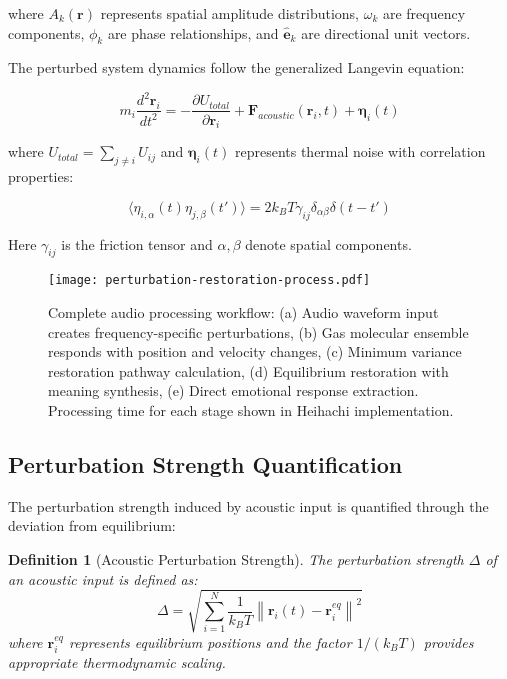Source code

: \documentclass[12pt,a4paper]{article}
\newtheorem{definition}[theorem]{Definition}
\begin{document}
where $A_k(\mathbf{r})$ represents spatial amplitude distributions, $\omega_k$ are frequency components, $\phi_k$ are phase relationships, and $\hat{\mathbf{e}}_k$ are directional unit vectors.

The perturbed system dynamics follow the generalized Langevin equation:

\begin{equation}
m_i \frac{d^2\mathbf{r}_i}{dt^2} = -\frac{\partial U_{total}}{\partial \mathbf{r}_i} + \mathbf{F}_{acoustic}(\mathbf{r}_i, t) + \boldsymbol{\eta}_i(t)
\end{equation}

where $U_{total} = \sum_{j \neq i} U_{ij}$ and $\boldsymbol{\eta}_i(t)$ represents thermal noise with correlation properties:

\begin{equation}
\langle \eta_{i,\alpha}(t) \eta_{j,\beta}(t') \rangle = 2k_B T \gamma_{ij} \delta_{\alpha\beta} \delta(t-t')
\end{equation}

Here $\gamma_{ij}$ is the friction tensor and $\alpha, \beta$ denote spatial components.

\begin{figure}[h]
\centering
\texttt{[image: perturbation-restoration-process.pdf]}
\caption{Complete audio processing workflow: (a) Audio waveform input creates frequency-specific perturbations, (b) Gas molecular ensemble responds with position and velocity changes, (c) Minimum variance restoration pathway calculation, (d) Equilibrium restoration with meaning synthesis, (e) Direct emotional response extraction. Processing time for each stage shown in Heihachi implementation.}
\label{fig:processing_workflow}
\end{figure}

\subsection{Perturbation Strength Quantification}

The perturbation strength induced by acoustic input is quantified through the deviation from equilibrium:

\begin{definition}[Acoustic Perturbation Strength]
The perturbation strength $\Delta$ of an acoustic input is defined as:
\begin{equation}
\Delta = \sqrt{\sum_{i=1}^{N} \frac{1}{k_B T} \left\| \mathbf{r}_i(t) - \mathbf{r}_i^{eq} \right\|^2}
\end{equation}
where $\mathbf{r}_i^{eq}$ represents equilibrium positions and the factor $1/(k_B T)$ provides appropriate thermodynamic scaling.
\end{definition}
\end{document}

What is required: A faithful copy of every entry is needed, omitting each image.

Answer to this exercise:
Source code

: \documentclass[12pt,a4paper]{article}
\newtheorem{definition}[theorem]{Definition}
\begin{document}
where $A_k(\mathbf{r})$ represents spatial amplitude distributions, $\omega_k$ are frequency components, $\phi_k$ are phase relationships, and $\hat{\mathbf{e}}_k$ are directional unit vectors.

The perturbed system dynamics follow the generalized Langevin equation:

\begin{equation}
m_i \frac{d^2\mathbf{r}_i}{dt^2} = -\frac{\partial U_{total}}{\partial \mathbf{r}_i} + \mathbf{F}_{acoustic}(\mathbf{r}_i, t) + \boldsymbol{\eta}_i(t)
\end{equation}

where $U_{total} = \sum_{j \neq i} U_{ij}$ and $\boldsymbol{\eta}_i(t)$ represents thermal noise with correlation properties:

\begin{equation}
\langle \eta_{i,\alpha}(t) \eta_{j,\beta}(t') \rangle = 2k_B T \gamma_{ij} \delta_{\alpha\beta} \delta(t-t')
\end{equation}

Here $\gamma_{ij}$ is the friction tensor and $\alpha, \beta$ denote spatial components.

\begin{figure}[h]
\centering
\texttt{[image: perturbation-restoration-process.pdf]}
\caption{Complete audio processing workflow: (a) Audio waveform input creates frequency-specific perturbations, (b) Gas molecular ensemble responds with position and velocity changes, (c) Minimum variance restoration pathway calculation, (d) Equilibrium restoration with meaning synthesis, (e) Direct emotional response extraction. Processing time for each stage shown in Heihachi implementation.}
\label{fig:processing_workflow}
\end{figure}

\subsection{Perturbation Strength Quantification}

The perturbation strength induced by acoustic input is quantified through the deviation from equilibrium:

\begin{definition}[Acoustic Perturbation Strength]
The perturbation strength $\Delta$ of an acoustic input is defined as:
\begin{equation}
\Delta = \sqrt{\sum_{i=1}^{N} \frac{1}{k_B T} \left\| \mathbf{r}_i(t) - \mathbf{r}_i^{eq} \right\|^2}
\end{equation}
where $\mathbf{r}_i^{eq}$ represents equilibrium positions and the factor $1/(k_B T)$ provides appropriate thermodynamic scaling.
\end{definition}
\end{document}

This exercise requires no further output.